Who Owns the Authentic Machine?
Who claims the rights to authenticity in digital creations? Dive into the intersection of technology and artistry to explore this captivating debate.
Between Silicon and Soul | Matt Gullett | February 2026
I watched a Batman fight Darth Vader last week to rescue Superman. The video was good. Not because it was a technical marvel, but because it felt right. It had cinematic framing, authentic voices, and character behavior that stayed on-brand. I watched it twice.
And then I sat back and thought about the broader question: what does behavioral authenticity actually mean when a machine is doing the generating?
The Scarcity of Attention
Most conversations around AI-generated content circle the "legal drain" of copyright—who gets paid and who owns the IP. While those are real battles being fought in courts today, they often mask a deeper shift: the scarcity of attention.
In an era where production costs are approaching zero, the bottleneck isn't the ability to create; it's the ability to command interest. We are entering an age where audiences will develop a "filtering instinct" for low-effort, synthetic noise. The thing that can't be easily replicated—genuine novelty, original characters, and psychological depth—will become the premium signal.
The Emergence of the Infinite
Critics often dismiss AI as a "stochastic parrot"—a statistical chop-shop that mindlessly mimics its training data. But after 38 years of programming—starting at age 12 and building systems like Story Diffusion—I’ve seen that complexity eventually hits a threshold where it ceases to be linear.
Just as human consciousness emerges from a complex web of chemical reactions and environmental feedback, AI intelligence exhibits emergent properties realized through high-dimensional probabilities. To call it "just math" is a bit like calling a symphony "just sound waves." When you move past simple queries and into deep, iterative interaction, you aren't just interpolating tokens; you are navigating a latent space of collective human experience that can produce results far more surprising than the initial input.
I call my approach to navigating this complexity the BSAS framework (Behavioral Scaffolding Approach). It isn't a magic button; it is a discipline of structured intent. By scaffolding a model with verified Psychological Anchors and Structural Contexts, we aren't "simulating" a soul—we are constraining that infinite latent space to find a consistent internal logic that aligns with real-world human behavior.
The human isn't just a "prompter"—they are the curator of emergence, using decades of technical intuition to steer the machine toward the "un-obvious" path.
Restructuring the Craft
Historically, technology doesn't just "kill" craft; it forces it to move up the value chain. Photography didn't kill painting, but it did end the dominance of the realist portraitist. Today, we see the same in the translation industry. Translators are becoming transcreators—using AI for the heavy lifting while they focus on the cultural nuances and tone that require specific vision.

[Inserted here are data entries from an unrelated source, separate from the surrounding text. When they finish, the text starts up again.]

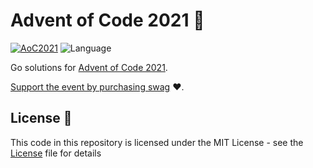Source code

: # Advent of Code 2021 🎄

[![AoC2021](https://img.shields.io/badge/%20%F0%9F%8E%84adventofcode-2021-brightgreen)](https://adventofcode.com/2021)
![Language](https://img.shields.io/github/languages/top/jjcinaz/aoc2021?color=blue&logo=go)

Go solutions for [Advent of Code 2021](https://adventofcode.com/2021).

[Support the event by purchasing swag](https://advent-of-code.creator-spring.com) ❤️.

## License 📄

This code in this repository is licensed under the MIT License - see the [License](LICENSE) file for details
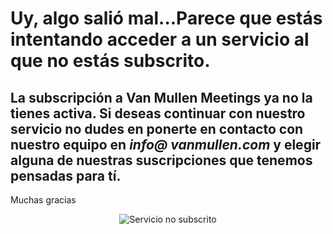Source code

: # Uy, algo salió mal...Parece que estás intentando acceder a un servicio al que no estás subscrito.  
## La subscripción a Van Mullen Meetings ya no la tienes activa. Si deseas continuar con nuestro servicio no dudes en ponerte en contacto con nuestro equipo en ***info@ vanmullen.com*** y elegir alguna de nuestras suscripciones que tenemos pensadas para tí.  
Muchas gracias


<p style="text-align:center"><img src="https://user-images.githubusercontent.com/63341181/94998546-c3123500-05b2-11eb-8e48-9c9c525a3a73.png" alt="Servicio no subscrito"></p>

The "middle class" of content production is being restructured. The value is no longer in the "drafting"—it is in the verification, orchestration, and the specific vision of the human pilot.
The Practical Stakes of "Ownership"
As of February 2026, the U.S. Copyright Office remains firm: AI-generated work, on its own, lacks human authorship. However, your curation, arrangement, and specific modifications remain your "moat".
Ownership in 2026 isn't about protecting the final asset; it's about protecting the workflow and the provenance. Document your process. In a world of infinite, automated noise, transparency and reputation are the only things that cannot be faked.
The characters that stick with me aren't the ones that were "easy" to generate. They are the ones built with specific vision and earned weight. That is still a human job. For now.